(EXERCISE INSTRUCTIONS)
Each record that follows must be reproduced exactly.

- - -

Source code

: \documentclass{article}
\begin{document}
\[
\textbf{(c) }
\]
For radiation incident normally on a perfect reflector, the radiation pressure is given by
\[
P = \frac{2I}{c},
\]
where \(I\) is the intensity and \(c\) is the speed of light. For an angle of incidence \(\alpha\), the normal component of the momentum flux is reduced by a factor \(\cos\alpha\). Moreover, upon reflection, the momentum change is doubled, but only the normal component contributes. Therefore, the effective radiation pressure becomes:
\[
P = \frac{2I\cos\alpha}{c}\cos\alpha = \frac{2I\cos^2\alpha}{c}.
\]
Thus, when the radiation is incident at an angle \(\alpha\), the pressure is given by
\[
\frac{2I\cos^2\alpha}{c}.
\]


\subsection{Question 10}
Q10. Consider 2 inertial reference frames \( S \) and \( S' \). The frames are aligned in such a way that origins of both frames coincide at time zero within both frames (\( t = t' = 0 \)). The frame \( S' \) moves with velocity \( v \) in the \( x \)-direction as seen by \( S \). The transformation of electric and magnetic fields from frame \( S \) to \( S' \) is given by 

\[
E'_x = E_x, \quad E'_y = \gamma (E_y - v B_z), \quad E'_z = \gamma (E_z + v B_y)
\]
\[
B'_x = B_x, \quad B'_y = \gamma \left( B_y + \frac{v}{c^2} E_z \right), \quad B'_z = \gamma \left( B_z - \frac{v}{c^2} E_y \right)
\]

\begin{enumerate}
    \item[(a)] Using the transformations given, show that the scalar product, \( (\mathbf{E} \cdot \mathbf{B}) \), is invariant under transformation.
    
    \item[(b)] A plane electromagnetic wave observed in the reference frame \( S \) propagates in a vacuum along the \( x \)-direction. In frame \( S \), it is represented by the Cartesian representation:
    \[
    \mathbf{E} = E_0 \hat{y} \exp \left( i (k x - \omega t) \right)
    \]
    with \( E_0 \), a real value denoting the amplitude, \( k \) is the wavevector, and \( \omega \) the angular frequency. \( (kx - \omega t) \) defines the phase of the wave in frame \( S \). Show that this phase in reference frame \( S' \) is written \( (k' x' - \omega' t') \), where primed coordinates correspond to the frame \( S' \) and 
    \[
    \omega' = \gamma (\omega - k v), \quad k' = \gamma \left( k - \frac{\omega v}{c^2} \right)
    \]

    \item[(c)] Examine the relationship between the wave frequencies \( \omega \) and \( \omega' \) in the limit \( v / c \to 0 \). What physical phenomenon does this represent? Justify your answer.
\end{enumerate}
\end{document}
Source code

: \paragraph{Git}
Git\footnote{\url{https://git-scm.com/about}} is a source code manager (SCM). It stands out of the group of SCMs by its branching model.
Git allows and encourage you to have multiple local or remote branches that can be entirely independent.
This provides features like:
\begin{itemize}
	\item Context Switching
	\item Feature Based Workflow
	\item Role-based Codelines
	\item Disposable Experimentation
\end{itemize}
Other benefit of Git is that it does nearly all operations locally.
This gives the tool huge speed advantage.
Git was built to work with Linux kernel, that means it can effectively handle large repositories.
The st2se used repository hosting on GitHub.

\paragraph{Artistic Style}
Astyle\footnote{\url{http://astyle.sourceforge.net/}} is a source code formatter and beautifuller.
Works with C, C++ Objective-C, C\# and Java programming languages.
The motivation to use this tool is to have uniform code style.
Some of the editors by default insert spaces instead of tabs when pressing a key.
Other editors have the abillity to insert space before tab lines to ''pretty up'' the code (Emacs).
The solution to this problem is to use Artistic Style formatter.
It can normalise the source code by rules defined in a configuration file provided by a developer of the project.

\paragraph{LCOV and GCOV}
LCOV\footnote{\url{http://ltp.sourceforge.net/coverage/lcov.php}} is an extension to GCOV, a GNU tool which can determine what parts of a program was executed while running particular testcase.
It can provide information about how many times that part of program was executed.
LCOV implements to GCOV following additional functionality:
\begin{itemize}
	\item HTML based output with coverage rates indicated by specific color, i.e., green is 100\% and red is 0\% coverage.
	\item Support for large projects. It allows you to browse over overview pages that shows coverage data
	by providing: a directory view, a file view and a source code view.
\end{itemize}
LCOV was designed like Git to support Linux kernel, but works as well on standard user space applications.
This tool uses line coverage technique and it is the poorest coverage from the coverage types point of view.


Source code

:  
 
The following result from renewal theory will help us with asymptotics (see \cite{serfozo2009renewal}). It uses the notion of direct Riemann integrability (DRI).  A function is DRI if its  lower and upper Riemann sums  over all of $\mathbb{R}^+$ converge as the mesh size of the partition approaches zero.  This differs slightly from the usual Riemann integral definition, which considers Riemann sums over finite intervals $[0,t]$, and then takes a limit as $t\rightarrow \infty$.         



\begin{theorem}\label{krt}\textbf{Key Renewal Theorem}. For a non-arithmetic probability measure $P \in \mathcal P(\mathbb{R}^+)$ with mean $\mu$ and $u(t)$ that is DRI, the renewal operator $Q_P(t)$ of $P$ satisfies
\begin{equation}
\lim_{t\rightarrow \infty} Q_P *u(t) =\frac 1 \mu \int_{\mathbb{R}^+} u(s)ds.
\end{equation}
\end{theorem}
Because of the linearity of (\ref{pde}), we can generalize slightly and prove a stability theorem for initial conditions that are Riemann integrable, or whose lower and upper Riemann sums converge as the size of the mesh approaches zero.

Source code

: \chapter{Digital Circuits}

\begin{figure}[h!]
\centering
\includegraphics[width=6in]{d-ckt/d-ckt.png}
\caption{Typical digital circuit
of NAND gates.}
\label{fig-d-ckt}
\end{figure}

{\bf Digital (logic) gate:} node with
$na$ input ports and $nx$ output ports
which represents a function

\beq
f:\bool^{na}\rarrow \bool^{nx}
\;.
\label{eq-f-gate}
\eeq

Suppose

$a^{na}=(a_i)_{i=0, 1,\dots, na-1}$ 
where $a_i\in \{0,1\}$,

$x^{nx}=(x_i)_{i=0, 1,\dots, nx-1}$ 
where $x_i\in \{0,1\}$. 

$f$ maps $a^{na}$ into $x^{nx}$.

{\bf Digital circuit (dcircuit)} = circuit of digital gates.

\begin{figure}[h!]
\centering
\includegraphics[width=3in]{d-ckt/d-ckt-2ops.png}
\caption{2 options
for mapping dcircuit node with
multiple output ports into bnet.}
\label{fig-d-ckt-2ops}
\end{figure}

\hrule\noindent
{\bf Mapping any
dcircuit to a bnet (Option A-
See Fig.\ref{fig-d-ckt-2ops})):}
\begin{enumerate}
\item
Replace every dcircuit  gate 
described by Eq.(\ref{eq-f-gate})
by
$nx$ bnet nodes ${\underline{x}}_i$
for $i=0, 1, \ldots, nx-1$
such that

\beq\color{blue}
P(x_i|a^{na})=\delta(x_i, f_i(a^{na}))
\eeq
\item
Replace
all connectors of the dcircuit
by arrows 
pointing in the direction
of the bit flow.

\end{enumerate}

- - -

(YOUR SOLUTION)
Source code

: \documentclass{article}
\begin{document}
\[
\textbf{(c) }
\]
For radiation incident normally on a perfect reflector, the radiation pressure is given by
\[
P = \frac{2I}{c},
\]
where \(I\) is the intensity and \(c\) is the speed of light. For an angle of incidence \(\alpha\), the normal component of the momentum flux is reduced by a factor \(\cos\alpha\). Moreover, upon reflection, the momentum change is doubled, but only the normal component contributes. Therefore, the effective radiation pressure becomes:
\[
P = \frac{2I\cos\alpha}{c}\cos\alpha = \frac{2I\cos^2\alpha}{c}.
\]
Thus, when the radiation is incident at an angle \(\alpha\), the pressure is given by
\[
\frac{2I\cos^2\alpha}{c}.
\]


\subsection{Question 10}
Q10. Consider 2 inertial reference frames \( S \) and \( S' \). The frames are aligned in such a way that origins of both frames coincide at time zero within both frames (\( t = t' = 0 \)). The frame \( S' \) moves with velocity \( v \) in the \( x \)-direction as seen by \( S \). The transformation of electric and magnetic fields from frame \( S \) to \( S' \) is given by 

\[
E'_x = E_x, \quad E'_y = \gamma (E_y - v B_z), \quad E'_z = \gamma (E_z + v B_y)
\]
\[
B'_x = B_x, \quad B'_y = \gamma \left( B_y + \frac{v}{c^2} E_z \right), \quad B'_z = \gamma \left( B_z - \frac{v}{c^2} E_y \right)
\]

\begin{enumerate}
    \item[(a)] Using the transformations given, show that the scalar product, \( (\mathbf{E} \cdot \mathbf{B}) \), is invariant under transformation.
    
    \item[(b)] A plane electromagnetic wave observed in the reference frame \( S \) propagates in a vacuum along the \( x \)-direction. In frame \( S \), it is represented by the Cartesian representation:
    \[
    \mathbf{E} = E_0 \hat{y} \exp \left( i (k x - \omega t) \right)
    \]
    with \( E_0 \), a real value denoting the amplitude, \( k \) is the wavevector, and \( \omega \) the angular frequency. \( (kx - \omega t) \) defines the phase of the wave in frame \( S \). Show that this phase in reference frame \( S' \) is written \( (k' x' - \omega' t') \), where primed coordinates correspond to the frame \( S' \) and 
    \[
    \omega' = \gamma (\omega - k v), \quad k' = \gamma \left( k - \frac{\omega v}{c^2} \right)
    \]

    \item[(c)] Examine the relationship between the wave frequencies \( \omega \) and \( \omega' \) in the limit \( v / c \to 0 \). What physical phenomenon does this represent? Justify your answer.
\end{enumerate}
\end{document}
Source code

: \paragraph{Git}
Git\footnote{\url{https://git-scm.com/about}} is a source code manager (SCM). It stands out of the group of SCMs by its branching model.
Git allows and encourage you to have multiple local or remote branches that can be entirely independent.
This provides features like:
\begin{itemize}
	\item Context Switching
	\item Feature Based Workflow
	\item Role-based Codelines
	\item Disposable Experimentation
\end{itemize}
Other benefit of Git is that it does nearly all operations locally.
This gives the tool huge speed advantage.
Git was built to work with Linux kernel, that means it can effectively handle large repositories.
The st2se used repository hosting on GitHub.

\paragraph{Artistic Style}
Astyle\footnote{\url{http://astyle.sourceforge.net/}} is a source code formatter and beautifuller.
Works with C, C++ Objective-C, C\# and Java programming languages.
The motivation to use this tool is to have uniform code style.
Some of the editors by default insert spaces instead of tabs when pressing a key.
Other editors have the abillity to insert space before tab lines to ''pretty up'' the code (Emacs).
The solution to this problem is to use Artistic Style formatter.
It can normalise the source code by rules defined in a configuration file provided by a developer of the project.

\paragraph{LCOV and GCOV}
LCOV\footnote{\url{http://ltp.sourceforge.net/coverage/lcov.php}} is an extension to GCOV, a GNU tool which can determine what parts of a program was executed while running particular testcase.
It can provide information about how many times that part of program was executed.
LCOV implements to GCOV following additional functionality:
\begin{itemize}
	\item HTML based output with coverage rates indicated by specific color, i.e., green is 100\% and red is 0\% coverage.
	\item Support for large projects. It allows you to browse over overview pages that shows coverage data
	by providing: a directory view, a file view and a source code view.
\end{itemize}
LCOV was designed like Git to support Linux kernel, but works as well on standard user space applications.
This tool uses line coverage technique and it is the poorest coverage from the coverage types point of view.


Source code

:  
 
The following result from renewal theory will help us with asymptotics (see \cite{serfozo2009renewal}). It uses the notion of direct Riemann integrability (DRI).  A function is DRI if its  lower and upper Riemann sums  over all of $\mathbb{R}^+$ converge as the mesh size of the partition approaches zero.  This differs slightly from the usual Riemann integral definition, which considers Riemann sums over finite intervals $[0,t]$, and then takes a limit as $t\rightarrow \infty$.         



\begin{theorem}\label{krt}\textbf{Key Renewal Theorem}. For a non-arithmetic probability measure $P \in \mathcal P(\mathbb{R}^+)$ with mean $\mu$ and $u(t)$ that is DRI, the renewal operator $Q_P(t)$ of $P$ satisfies
\begin{equation}
\lim_{t\rightarrow \infty} Q_P *u(t) =\frac 1 \mu \int_{\mathbb{R}^+} u(s)ds.
\end{equation}
\end{theorem}
Because of the linearity of (\ref{pde}), we can generalize slightly and prove a stability theorem for initial conditions that are Riemann integrable, or whose lower and upper Riemann sums converge as the size of the mesh approaches zero.

Source code

: \chapter{Digital Circuits}

\begin{figure}[h!]
\centering
\includegraphics[width=6in]{d-ckt/d-ckt.png}
\caption{Typical digital circuit
of NAND gates.}
\label{fig-d-ckt}
\end{figure}

{\bf Digital (logic) gate:} node with
$na$ input ports and $nx$ output ports
which represents a function

\beq
f:\bool^{na}\rarrow \bool^{nx}
\;.
\label{eq-f-gate}
\eeq

Suppose

$a^{na}=(a_i)_{i=0, 1,\dots, na-1}$ 
where $a_i\in \{0,1\}$,

$x^{nx}=(x_i)_{i=0, 1,\dots, nx-1}$ 
where $x_i\in \{0,1\}$. 

$f$ maps $a^{na}$ into $x^{nx}$.

{\bf Digital circuit (dcircuit)} = circuit of digital gates.

\begin{figure}[h!]
\centering
\includegraphics[width=3in]{d-ckt/d-ckt-2ops.png}
\caption{2 options
for mapping dcircuit node with
multiple output ports into bnet.}
\label{fig-d-ckt-2ops}
\end{figure}

\hrule\noindent
{\bf Mapping any
dcircuit to a bnet (Option A-
See Fig.\ref{fig-d-ckt-2ops})):}
\begin{enumerate}
\item
Replace every dcircuit  gate 
described by Eq.(\ref{eq-f-gate})
by
$nx$ bnet nodes ${\underline{x}}_i$
for $i=0, 1, \ldots, nx-1$
such that

\beq\color{blue}
P(x_i|a^{na})=\delta(x_i, f_i(a^{na}))
\eeq
\item
Replace
all connectors of the dcircuit
by arrows 
pointing in the direction
of the bit flow.

\end{enumerate}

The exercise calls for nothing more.